It's okay, Gavin to be average. L Worts. You're not
(10:17):
that bright, you don't have much going for you. You just
accept it's not average. He's well below average, dude. Look
at this, Look at the state, look at it. Just
look around. When she told him it's okay to be average,
(10:40):
I had so much resentment, so much hatred. This is
to his mom, and frankly, I was feeling that even
during the writing and then I began to understand. He says.
She was trying to let me know, Gavin, it's okay
to be you.
Speaker 7 (10:58):
What does this mean?
Speaker 1 (10:59):
These are actually his thoughts going on in his head.

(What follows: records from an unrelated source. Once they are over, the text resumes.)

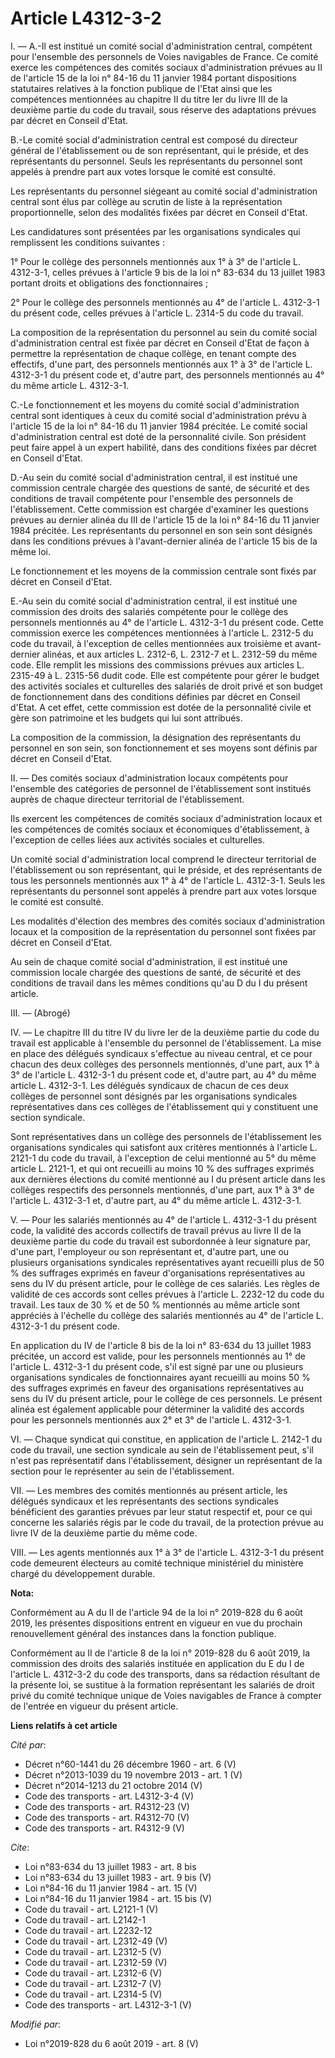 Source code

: # Article L4312-3-2

I. ― A.-Il est institué un comité social d'administration central, compétent pour l'ensemble des personnels de Voies
navigables de France. Ce comité exerce les compétences des comités sociaux d'administration prévues au II de l'article 15 de
la loi n° 84-16 du 11 janvier 1984 portant dispositions statutaires relatives à la fonction publique de l'Etat ainsi que les
compétences mentionnées au chapitre II du titre Ier du livre III de la deuxième partie du code du travail, sous réserve des
adaptations prévues par décret en Conseil d'Etat. 

B.-Le comité social d'administration central est composé du directeur général de l'établissement ou de son représentant, qui
le préside, et des représentants du personnel. Seuls les représentants du personnel sont appelés à prendre part aux votes
lorsque le comité est consulté. 

Les représentants du personnel siégeant au comité social d'administration central sont élus par collège au scrutin de liste à
la représentation proportionnelle, selon des modalités fixées par décret en Conseil d'Etat. 

Les candidatures sont présentées par les organisations syndicales qui remplissent les conditions suivantes : 

1° Pour le collège des personnels mentionnés aux 1° à 3° de l'article L. 4312-3-1, celles prévues à l'article 9 bis de la loi
n° 83-634 du 13 juillet 1983 portant droits et obligations des fonctionnaires ; 

2° Pour le collège des personnels mentionnés au 4° de l'article L. 4312-3-1 du présent code, celles prévues à l'article L.
2314-5 du code du travail. 

La composition de la représentation du personnel au sein du comité social d'administration central est fixée par décret en
Conseil d'Etat de façon à permettre la représentation de chaque collège, en tenant compte des effectifs, d'une part, des
personnels mentionnés aux 1° à 3° de l'article L. 4312-3-1 du présent code et, d'autre part, des personnels mentionnés au 4°
du même article L. 4312-3-1. 

C.-Le fonctionnement et les moyens du comité social d'administration central sont identiques à ceux du comité social
d'administration prévu à l'article 15 de la loi n° 84-16 du 11 janvier 1984 précitée. Le comité social d'administration
central est doté de la personnalité civile. Son président peut faire appel à un expert habilité, dans des conditions fixées
par décret en Conseil d'Etat. 

D.-Au sein du comité social d'administration central, il est institué une commission centrale chargée des questions de santé,
de sécurité et des conditions de travail compétente pour l'ensemble des personnels de l'établissement. Cette commission est
chargée d'examiner les questions prévues au dernier alinéa du III de l'article 15 de la loi n° 84-16 du 11 janvier 1984
précitée. Les représentants du personnel en son sein sont désignés dans les conditions prévues à l'avant-dernier alinéa de
l'article 15 bis de la même loi. 

Le fonctionnement et les moyens de la commission centrale sont fixés par décret en Conseil d'Etat. 

E.-Au sein du comité social d'administration central, il est institué une commission des droits des salariés compétente pour
le collège des personnels mentionnés au 4° de l'article L. 4312-3-1 du présent code. Cette commission exerce les compétences
mentionnées à l'article L. 2312-5 du code du travail, à l'exception de celles mentionnées aux troisième et avant-dernier
alinéas, et aux articles L. 2312-6, L. 2312-7 et L. 2312-59 du même code. Elle remplit les missions des commissions prévues
aux articles L. 2315-49 à L. 2315-56 dudit code. Elle est compétente pour gérer le budget des activités sociales et
culturelles des salariés de droit privé et son budget de fonctionnement dans des conditions définies par décret en Conseil
d'Etat. A cet effet, cette commission est dotée de la personnalité civile et gère son patrimoine et les budgets qui lui sont
attribués. 

La composition de la commission, la désignation des représentants du personnel en son sein, son fonctionnement et ses moyens
sont définis par décret en Conseil d'Etat. 

II. ― Des comités sociaux d'administration locaux compétents pour l'ensemble des catégories de personnel de l'établissement
sont institués auprès de chaque directeur territorial de l'établissement. 

Ils exercent les compétences de comités sociaux d'administration locaux et les compétences de comités sociaux et économiques
d'établissement, à l'exception de celles liées aux activités sociales et culturelles. 

Un comité social d'administration local comprend le directeur territorial de l'établissement ou son représentant, qui le
préside, et des représentants de tous les personnels mentionnés aux 1° à 4° de l'article L. 4312-3-1. Seuls les représentants
du personnel sont appelés à prendre part aux votes lorsque le comité est consulté. 

Les modalités d'élection des membres des comités sociaux d'administration locaux et la composition de la représentation du
personnel sont fixées par décret en Conseil d'Etat. 

Au sein de chaque comité social d'administration, il est institué une commission locale chargée des questions de santé, de
sécurité et des conditions de travail dans les mêmes conditions qu'au D du I du présent article. 

III. ― (Abrogé) 

IV. ― Le chapitre III du titre IV du livre Ier de la deuxième partie du code du travail est applicable à l'ensemble du
personnel de l'établissement. La mise en place des délégués syndicaux s'effectue au niveau central, et ce pour chacun des
deux collèges des personnels mentionnés, d'une part, aux 1° à 3° de l'article L. 4312-3-1 du présent code et, d'autre part,
au 4° du même article L. 4312-3-1. Les délégués syndicaux de chacun de ces deux collèges de personnel sont désignés par les
organisations syndicales représentatives dans ces collèges de l'établissement qui y constituent une section syndicale. 

Sont représentatives dans un collège des personnels de l'établissement les organisations syndicales qui satisfont aux
critères mentionnés à l'article L. 2121-1 du code du travail, à l'exception de celui mentionné au 5° du même article L.
2121-1, et qui ont recueilli au moins 10 % des suffrages exprimés aux dernières élections du comité mentionné au I du présent
article dans les collèges respectifs des personnels mentionnés, d'une part, aux 1° à 3° de l'article L. 4312-3-1 et, d'autre
part, au 4° du même article L. 4312-3-1. 

V. ― Pour les salariés mentionnés au 4° de l'article L. 4312-3-1 du présent code, la validité des accords collectifs de
travail prévus au livre II de la deuxième partie du code du travail est subordonnée à leur signature par, d'une part,
l'employeur ou son représentant et, d'autre part, une ou plusieurs organisations syndicales représentatives ayant recueilli
plus de 50 % des suffrages exprimés en faveur d'organisations représentatives au sens du IV du présent article, pour le
collège de ces salariés. Les règles de validité de ces accords sont celles prévues à l'article L. 2232-12 du code du travail.
Les taux de 30 % et de 50 % mentionnés au même article sont appréciés à l'échelle du collège des salariés mentionnés au 4° de
l'article L. 4312-3-1 du présent code. 

En application du IV de l'article 8 bis de la loi n° 83-634 du 13 juillet 1983 précitée, un accord est valide, pour les
personnels mentionnés au 1° de l'article L. 4312-3-1 du présent code, s'il est signé par une ou plusieurs organisations
syndicales de fonctionnaires ayant recueilli au moins 50 % des suffrages exprimés en faveur des organisations représentatives
au sens du IV du présent article, pour le collège de ces personnels. Le présent alinéa est également applicable pour
déterminer la validité des accords pour les personnels mentionnés aux 2° et 3° de l'article L. 4312-3-1. 

VI. ― Chaque syndicat qui constitue, en application de l'article L. 2142-1 du code du travail, une section syndicale au sein
de l'établissement peut, s'il n'est pas représentatif dans l'établissement, désigner un représentant de la section pour le
représenter au sein de l'établissement. 

VII. ― Les membres des comités mentionnés au présent article, les délégués syndicaux et les représentants des sections
syndicales bénéficient des garanties prévues par leur statut respectif et, pour ce qui concerne les salariés régis par le
code du travail, de la protection prévue au livre IV de la deuxième partie du même code. 

VIII. ― Les agents mentionnés aux 1° à 3° de l'article L. 4312-3-1 du présent code demeurent électeurs au comité technique
ministériel du ministère chargé du développement durable.

**Nota:**

Conformément au A du II de l'article 94 de la loi n° 2019-828 du 6 août 2019, les présentes dispositions entrent en vigueur
en vue du prochain renouvellement général des instances dans la fonction publique.

Conformément au II de l'article 8 de la loi n° 2019-828 du 6 août 2019, la commission des droits des salariés instituée en
application du E du I de l'article L. 4312-3-2 du code des transports, dans sa rédaction résultant de la présente loi, se
sustitue à la formation représentant les salariés de droit privé du comité technique unique de Voies navigables de France à
compter de l'entrée en vigueur du présent article.

**Liens relatifs à cet article**

_Cité par_:

  - Décret n°60-1441 du 26 décembre 1960 - art. 6 (V)
  - Décret n°2013-1039 du 19 novembre 2013 - art. 1 (V)
  - Décret n°2014-1213 du 21 octobre 2014 (V)
  - Code des transports - art. L4312-3-4 (V)
  - Code des transports - art. R4312-23 (V)
  - Code des transports - art. R4312-70 (V)
  - Code des transports - art. R4312-9 (V)

_Cite_:

  - Loi n°83-634 du 13 juillet 1983 - art. 8 bis
  - Loi n°83-634 du 13 juillet 1983 - art. 9 bis (V)
  - Loi n°84-16 du 11 janvier 1984 - art. 15 (V)
  - Loi n°84-16 du 11 janvier 1984 - art. 15 bis (V)
  - Code du travail - art. L2121-1 (V)
  - Code du travail - art. L2142-1
  - Code du travail - art. L2232-12
  - Code du travail - art. L2312-49 (V)
  - Code du travail - art. L2312-5 (V)
  - Code du travail - art. L2312-59 (V)
  - Code du travail - art. L2312-6 (V)
  - Code du travail - art. L2312-7 (V)
  - Code du travail - art. L2314-5 (V)
  - Code des transports - art. L4312-3-1 (V)

_Modifié par_:

  - Loi n°2019-828 du 6 août 2019 - art. 8 (V)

Have you ever not known who you are?
Speaker 7 (11:05):
No?
Speaker 1 (11:06):
Well, every day you wake up and you know I'm Deborah, right,
I think?
Speaker 7 (11:10):
So?
Speaker 1 (11:11):
Have you ever not known where you are? Did you
have to ever have to go look for yourself?
Speaker 3 (11:15):
Don't take drugs?
Speaker 1 (11:17):
Right? I mean I had a couple of nights you
know what I was twenty? Oh?
Speaker 3 (11:21):
Really?
Speaker 4 (11:21):
Yeah?
Speaker 1 (11:22):
I didn't know where it was because you were you
were well? Drug maybe? Yes, yeah, well overdid it? But
I and not existentially, I always knew who and where
I was. Kevin did not have that. Now, listen to this.
He gestures to a photograph of Bobby Kennedy standing with
(11:42):
his father, who, as we know, is very politically connected.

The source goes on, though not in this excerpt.